ABOUT THIS EXERCISE:
Go through the entries below. Copy each line in which "should" appears.

Saved data entries
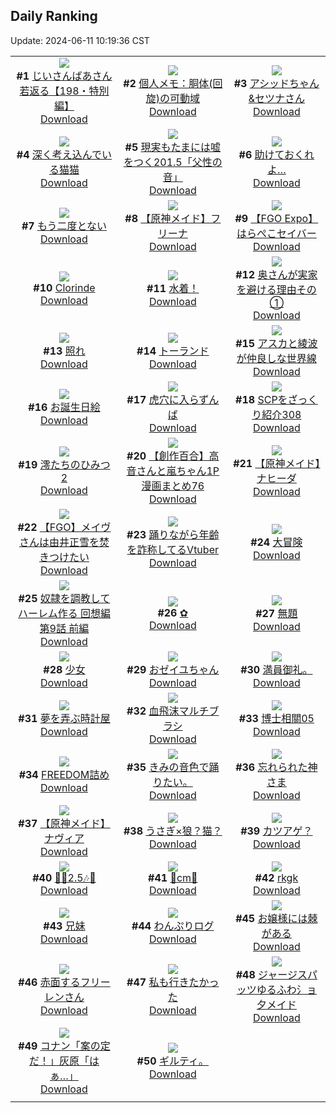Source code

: ## Daily Ranking
Update: 2024-06-11 10:19:36 CST

|      |      |      |
| :----: | :----: | :----: |
| ![](https://i.pixiv.re/c/240x480/img-master/img/2024/06/08/11/22/48/119445327_p0_master1200.jpg)<br>**#1** [じいさんばあさん若返る【198・特別編】](https://www.pixiv.net/artworks/119445327)<br>[Download](https://i.pixiv.re/img-original/img/2024/06/08/11/22/48/119445327_p0.png) | ![](https://i.pixiv.re/c/240x480/img-master/img/2024/06/08/06/00/10/119441031_p0_master1200.jpg)<br>**#2** [個人メモ：胴体(回旋)の可動域](https://www.pixiv.net/artworks/119441031)<br>[Download](https://i.pixiv.re/img-original/img/2024/06/08/06/00/10/119441031_p0.jpg) | ![](https://i.pixiv.re/c/240x480/img-master/img/2024/06/08/00/00/52/119434375_p0_master1200.jpg)<br>**#3** [アシッドちゃん&セツナさん](https://www.pixiv.net/artworks/119434375)<br>[Download](https://i.pixiv.re/img-original/img/2024/06/08/00/00/52/119434375_p0.png) |
| ![](https://i.pixiv.re/c/240x480/img-master/img/2024/06/08/00/00/37/119434323_p0_master1200.jpg)<br>**#4** [深く考え込んでいる猫猫](https://www.pixiv.net/artworks/119434323)<br>[Download](https://i.pixiv.re/img-original/img/2024/06/08/00/00/37/119434323_p0.jpg) | ![](https://i.pixiv.re/c/240x480/img-master/img/2024/06/09/18/00/01/119487870_p0_master1200.jpg)<br>**#5** [現実もたまには嘘をつく201.5「父性の音」](https://www.pixiv.net/artworks/119487870)<br>[Download](https://i.pixiv.re/img-original/img/2024/06/09/18/00/01/119487870_p0.jpg) | ![](https://i.pixiv.re/c/240x480/img-master/img/2024/06/08/20/51/37/119459563_p0_master1200.jpg)<br>**#6** [助けておくれよ…](https://www.pixiv.net/artworks/119459563)<br>[Download](https://i.pixiv.re/img-original/img/2024/06/08/20/51/37/119459563_p0.png) |
| ![](https://i.pixiv.re/c/240x480/img-master/img/2024/06/08/20/53/24/119459618_p0_master1200.jpg)<br>**#7** [もう二度とない](https://www.pixiv.net/artworks/119459618)<br>[Download](https://i.pixiv.re/img-original/img/2024/06/08/20/53/24/119459618_p0.jpg) | ![](https://i.pixiv.re/c/240x480/img-master/img/2024/06/08/00/58/40/119436491_p0_master1200.jpg)<br>**#8** [【原神メイド】フリーナ](https://www.pixiv.net/artworks/119436491)<br>[Download](https://i.pixiv.re/img-original/img/2024/06/08/00/58/40/119436491_p0.jpg) | ![](https://i.pixiv.re/c/240x480/img-master/img/2024/06/09/11/54/13/119478848_p0_master1200.jpg)<br>**#9** [【FGO Expo】はらぺこセイバー](https://www.pixiv.net/artworks/119478848)<br>[Download](https://i.pixiv.re/img-original/img/2024/06/09/11/54/13/119478848_p0.jpg) |
| ![](https://i.pixiv.re/c/240x480/img-master/img/2024/06/08/00/33/48/119435802_p0_master1200.jpg)<br>**#10** [Clorinde](https://www.pixiv.net/artworks/119435802)<br>[Download](https://i.pixiv.re/img-original/img/2024/06/08/00/33/48/119435802_p0.jpg) | ![](https://i.pixiv.re/c/240x480/img-master/img/2024/06/08/20/50/04/119459508_p0_master1200.jpg)<br>**#11** [水着！](https://www.pixiv.net/artworks/119459508)<br>[Download](https://i.pixiv.re/img-original/img/2024/06/08/20/50/04/119459508_p0.png) | ![](https://i.pixiv.re/c/240x480/img-master/img/2024/06/08/00/07/20/119434875_p0_master1200.jpg)<br>**#12** [奥さんが実家を避ける理由その①](https://www.pixiv.net/artworks/119434875)<br>[Download](https://i.pixiv.re/img-original/img/2024/06/08/00/07/20/119434875_p0.jpg) |
| ![](https://i.pixiv.re/c/240x480/img-master/img/2024/06/08/04/30/01/119440036_p0_master1200.jpg)<br>**#13** [照れ](https://www.pixiv.net/artworks/119440036)<br>[Download](https://i.pixiv.re/img-original/img/2024/06/08/04/30/01/119440036_p0.png) | ![](https://i.pixiv.re/c/240x480/img-master/img/2024/06/09/00/10/46/119466771_p0_master1200.jpg)<br>**#14** [トーランド](https://www.pixiv.net/artworks/119466771)<br>[Download](https://i.pixiv.re/img-original/img/2024/06/09/00/10/46/119466771_p0.jpg) | ![](https://i.pixiv.re/c/240x480/img-master/img/2024/06/08/14/17/30/119449593_p0_master1200.jpg)<br>**#15** [アスカと綾波が仲良しな世界線](https://www.pixiv.net/artworks/119449593)<br>[Download](https://i.pixiv.re/img-original/img/2024/06/08/14/17/30/119449593_p0.jpg) |
| ![](https://i.pixiv.re/c/240x480/img-master/img/2024/06/08/03/53/02/119439570_p0_master1200.jpg)<br>**#16** [お誕生日絵](https://www.pixiv.net/artworks/119439570)<br>[Download](https://i.pixiv.re/img-original/img/2024/06/08/03/53/02/119439570_p0.jpg) | ![](https://i.pixiv.re/c/240x480/img-master/img/2024/06/09/00/02/30/119466339_p0_master1200.jpg)<br>**#17** [虎穴に入らずんば](https://www.pixiv.net/artworks/119466339)<br>[Download](https://i.pixiv.re/img-original/img/2024/06/09/00/02/30/119466339_p0.jpg) | ![](https://i.pixiv.re/c/240x480/img-master/img/2024/06/08/21/00/40/119459953_p0_master1200.jpg)<br>**#18** [SCPをざっくり紹介308](https://www.pixiv.net/artworks/119459953)<br>[Download](https://i.pixiv.re/img-original/img/2024/06/08/21/00/40/119459953_p0.jpg) |
| ![](https://i.pixiv.re/c/240x480/img-master/img/2024/06/08/00/00/27/119434273_p0_master1200.jpg)<br>**#19** [澪たちのひみつ2](https://www.pixiv.net/artworks/119434273)<br>[Download](https://i.pixiv.re/img-original/img/2024/06/08/00/00/27/119434273_p0.jpg) | ![](https://i.pixiv.re/c/240x480/img-master/img/2024/06/08/00/02/28/119434579_p0_master1200.jpg)<br>**#20** [【創作百合】高音さんと嵐ちゃん1P漫画まとめ76](https://www.pixiv.net/artworks/119434579)<br>[Download](https://i.pixiv.re/img-original/img/2024/06/08/00/02/28/119434579_p0.jpg) | ![](https://i.pixiv.re/c/240x480/img-master/img/2024/06/08/01/03/45/119436679_p0_master1200.jpg)<br>**#21** [【原神メイド】ナヒーダ](https://www.pixiv.net/artworks/119436679)<br>[Download](https://i.pixiv.re/img-original/img/2024/06/08/01/03/45/119436679_p0.jpg) |
| ![](https://i.pixiv.re/c/240x480/img-master/img/2024/06/08/11/00/05/119445513_p0_master1200.jpg)<br>**#22** [【FGO】メイヴさんは由井正雪を焚きつけたい](https://www.pixiv.net/artworks/119445513)<br>[Download](https://i.pixiv.re/img-original/img/2024/06/08/11/00/05/119445513_p0.png) | ![](https://i.pixiv.re/c/240x480/img-master/img/2024/06/08/21/00/37/119459945_p0_master1200.jpg)<br>**#23** [踊りながら年齢を詐称してるVtuber](https://www.pixiv.net/artworks/119459945)<br>[Download](https://i.pixiv.re/img-original/img/2024/06/08/21/00/37/119459945_p0.png) | ![](https://i.pixiv.re/c/240x480/img-master/img/2024/06/08/00/00/22/119434240_p0_master1200.jpg)<br>**#24** [大冒険](https://www.pixiv.net/artworks/119434240)<br>[Download](https://i.pixiv.re/img-original/img/2024/06/08/00/00/22/119434240_p0.jpg) |
| ![](https://i.pixiv.re/c/240x480/img-master/img/2024/06/08/00/02/44/119434607_p0_master1200.jpg)<br>**#25** [奴隷を調教してハーレム作る 回想編 第9話 前編](https://www.pixiv.net/artworks/119434607)<br>[Download](https://i.pixiv.re/img-original/img/2024/06/08/00/02/44/119434607_p0.jpg) | ![](https://i.pixiv.re/c/240x480/img-master/img/2024/06/08/00/41/42/119436045_p0_master1200.jpg)<br>**#26** [✿](https://www.pixiv.net/artworks/119436045)<br>[Download](https://i.pixiv.re/img-original/img/2024/06/08/00/41/42/119436045_p0.jpg) | ![](https://i.pixiv.re/c/240x480/img-master/img/2024/06/08/15/18/32/119450890_p0_master1200.jpg)<br>**#27** [無題](https://www.pixiv.net/artworks/119450890)<br>[Download](https://i.pixiv.re/img-original/img/2024/06/08/15/18/32/119450890_p0.png) |
| ![](https://i.pixiv.re/c/240x480/img-master/img/2024/06/08/10/59/43/119445489_p0_master1200.jpg)<br>**#28** [少女](https://www.pixiv.net/artworks/119445489)<br>[Download](https://i.pixiv.re/img-original/img/2024/06/08/10/59/43/119445489_p0.jpg) | ![](https://i.pixiv.re/c/240x480/img-master/img/2024/06/08/21/56/29/119461758_p0_master1200.jpg)<br>**#29** [おゼイユちゃん](https://www.pixiv.net/artworks/119461758)<br>[Download](https://i.pixiv.re/img-original/img/2024/06/08/21/56/29/119461758_p0.jpg) | ![](https://i.pixiv.re/c/240x480/img-master/img/2024/06/08/18/13/54/119455035_p0_master1200.jpg)<br>**#30** [満員御礼。](https://www.pixiv.net/artworks/119455035)<br>[Download](https://i.pixiv.re/img-original/img/2024/06/08/18/13/54/119455035_p0.jpg) |
| ![](https://i.pixiv.re/c/240x480/img-master/img/2024/06/09/20/30/06/119492791_p0_master1200.jpg)<br>**#31** [夢を弄ぶ時計屋](https://www.pixiv.net/artworks/119492791)<br>[Download](https://i.pixiv.re/img-original/img/2024/06/09/20/30/06/119492791_p0.png) | ![](https://i.pixiv.re/c/240x480/img-master/img/2024/06/09/06/00/18/119473005_p0_master1200.jpg)<br>**#32** [血飛沫マルチブラシ](https://www.pixiv.net/artworks/119473005)<br>[Download](https://i.pixiv.re/img-original/img/2024/06/09/06/00/18/119473005_p0.jpg) | ![](https://i.pixiv.re/c/240x480/img-master/img/2024/06/09/15/57/11/119484535_p0_master1200.jpg)<br>**#33** [博士相關05](https://www.pixiv.net/artworks/119484535)<br>[Download](https://i.pixiv.re/img-original/img/2024/06/09/15/57/11/119484535_p0.jpg) |
| ![](https://i.pixiv.re/c/240x480/img-master/img/2024/06/08/01/36/39/119437441_p0_master1200.jpg)<br>**#34** [FREEDOM詰め](https://www.pixiv.net/artworks/119437441)<br>[Download](https://i.pixiv.re/img-original/img/2024/06/08/01/36/39/119437441_p0.jpg) | ![](https://i.pixiv.re/c/240x480/img-master/img/2024/06/09/12/17/34/119479570_p0_master1200.jpg)<br>**#35** [きみの音色で踊りたい。](https://www.pixiv.net/artworks/119479570)<br>[Download](https://i.pixiv.re/img-original/img/2024/06/09/12/17/34/119479570_p0.jpg) | ![](https://i.pixiv.re/c/240x480/img-master/img/2024/06/09/16/06/47/119484782_p0_master1200.jpg)<br>**#36** [忘れられた神さま](https://www.pixiv.net/artworks/119484782)<br>[Download](https://i.pixiv.re/img-original/img/2024/06/09/16/06/47/119484782_p0.jpg) |
| ![](https://i.pixiv.re/c/240x480/img-master/img/2024/06/08/00/54/26/119436395_p0_master1200.jpg)<br>**#37** [【原神メイド】ナヴィア](https://www.pixiv.net/artworks/119436395)<br>[Download](https://i.pixiv.re/img-original/img/2024/06/08/00/54/26/119436395_p0.jpg) | ![](https://i.pixiv.re/c/240x480/img-master/img/2024/06/09/01/34/14/119469372_p0_master1200.jpg)<br>**#38** [うさぎ×狼？猫？](https://www.pixiv.net/artworks/119469372)<br>[Download](https://i.pixiv.re/img-original/img/2024/06/09/01/34/14/119469372_p0.jpg) | ![](https://i.pixiv.re/c/240x480/img-master/img/2024/06/09/20/41/04/119493180_p0_master1200.jpg)<br>**#39** [カツアゲ？](https://www.pixiv.net/artworks/119493180)<br>[Download](https://i.pixiv.re/img-original/img/2024/06/09/20/41/04/119493180_p0.jpg) |
| ![](https://i.pixiv.re/c/240x480/img-master/img/2024/06/09/08/00/56/119474524_p0_master1200.jpg)<br>**#40** [🎉🎶2.5🎶🎉](https://www.pixiv.net/artworks/119474524)<br>[Download](https://i.pixiv.re/img-original/img/2024/06/09/08/00/56/119474524_p0.png) | ![](https://i.pixiv.re/c/240x480/img-master/img/2024/06/08/20/50/02/119459507_p0_master1200.jpg)<br>**#41** [🎀cm🌷](https://www.pixiv.net/artworks/119459507)<br>[Download](https://i.pixiv.re/img-original/img/2024/06/08/20/50/02/119459507_p0.png) | ![](https://i.pixiv.re/c/240x480/img-master/img/2024/06/09/17/26/41/119486926_p0_master1200.jpg)<br>**#42** [rkgk](https://www.pixiv.net/artworks/119486926)<br>[Download](https://i.pixiv.re/img-original/img/2024/06/09/17/26/41/119486926_p0.png) |
| ![](https://i.pixiv.re/c/240x480/img-master/img/2024/06/09/21/19/58/119494752_p0_master1200.jpg)<br>**#43** [兄妹](https://www.pixiv.net/artworks/119494752)<br>[Download](https://i.pixiv.re/img-original/img/2024/06/09/21/19/58/119494752_p0.png) | ![](https://i.pixiv.re/c/240x480/img-master/img/2024/06/09/09/04/34/119475535_p0_master1200.jpg)<br>**#44** [わんぷりログ](https://www.pixiv.net/artworks/119475535)<br>[Download](https://i.pixiv.re/img-original/img/2024/06/09/09/04/34/119475535_p0.png) | ![](https://i.pixiv.re/c/240x480/img-master/img/2024/06/08/12/51/34/119447881_p0_master1200.jpg)<br>**#45** [お嬢様には棘がある](https://www.pixiv.net/artworks/119447881)<br>[Download](https://i.pixiv.re/img-original/img/2024/06/08/12/51/34/119447881_p0.png) |
| ![](https://i.pixiv.re/c/240x480/img-master/img/2024/06/09/00/10/38/119466764_p0_master1200.jpg)<br>**#46** [赤面するフリーレンさん](https://www.pixiv.net/artworks/119466764)<br>[Download](https://i.pixiv.re/img-original/img/2024/06/09/00/10/38/119466764_p0.png) | ![](https://i.pixiv.re/c/240x480/img-master/img/2024/06/09/00/15/37/119466961_p0_master1200.jpg)<br>**#47** [私も行きたかった](https://www.pixiv.net/artworks/119466961)<br>[Download](https://i.pixiv.re/img-original/img/2024/06/09/00/15/37/119466961_p0.jpg) | ![](https://i.pixiv.re/c/240x480/img-master/img/2024/06/09/13/20/35/119480975_p0_master1200.jpg)<br>**#48** [ジャージスパッツゆるふわ氵ョ夕メイド](https://www.pixiv.net/artworks/119480975)<br>[Download](https://i.pixiv.re/img-original/img/2024/06/09/13/20/35/119480975_p0.png) |
| ![](https://i.pixiv.re/c/240x480/img-master/img/2024/06/08/11/05/39/119445641_p0_master1200.jpg)<br>**#49** [コナン「案の定だ！」灰原「はぁ…」](https://www.pixiv.net/artworks/119445641)<br>[Download](https://i.pixiv.re/img-original/img/2024/06/08/11/05/39/119445641_p0.jpg) | ![](https://i.pixiv.re/c/240x480/img-master/img/2024/06/09/16/39/21/119485586_p0_master1200.jpg)<br>**#50** [ギルティ。](https://www.pixiv.net/artworks/119485586)<br>[Download](https://i.pixiv.re/img-original/img/2024/06/09/16/39/21/119485586_p0.jpg) |
|      |
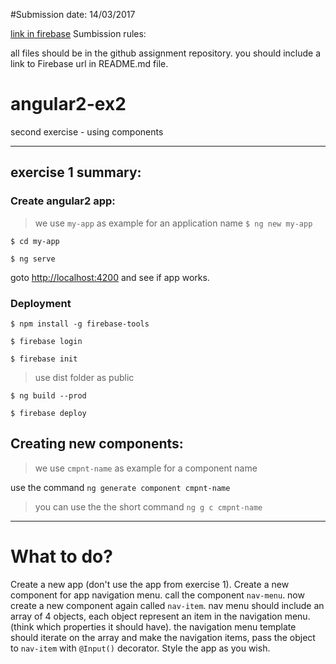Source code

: #Submission date:
14/03/2017

[link in firebase](https://ex2-omri-mizrahi.firebaseapp.com/)
Sumbission rules:

all files should be in the github assignment repository.
you should include a link to Firebase url in README.md file.

# angular2-ex2
second exercise - using components

---

## exercise 1 summary:
### Create angular2 app:
> we use `my-app` as example for an application name
`$ ng new my-app`

`$ cd my-app`

`$ ng serve`

goto [http://localhost:4200](http://localhost:4200) and see if app works.

### Deployment

`$ npm install -g firebase-tools`

`$ firebase login`

`$ firebase init`
> use dist folder as public

`$ ng build --prod`

`$ firebase deploy`

## Creating new components:
> we use `cmpnt-name` as example for a component name

use the command `ng generate component cmpnt-name`
> you can use the the short command `ng g c cmpnt-name`

---
# What to do?
Create a new app (don't use the app from exercise 1).
Create a new component for app navigation menu. call the component `nav-menu`.
now create a new component again called `nav-item`.
nav menu should include an array of 4 objects, each object represent an item in the navigation menu. (think which properties it should have). the navigation menu template should iterate on the array and make the navigation items, pass the object to `nav-item` with `@Input()` decorator.
Style the app as you wish.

EXERCISE RESULT:
all files should be in the github assignment repository.
you should include a link to Firebase url in README.md file.
nav menu should include an array of 4 objects, each object represent an item in the navigation menu. (think which properties it should have). the navigation menu template should iterate on the array and make the navigation items, pass the object to `nav-item` with `@Input()` decorator.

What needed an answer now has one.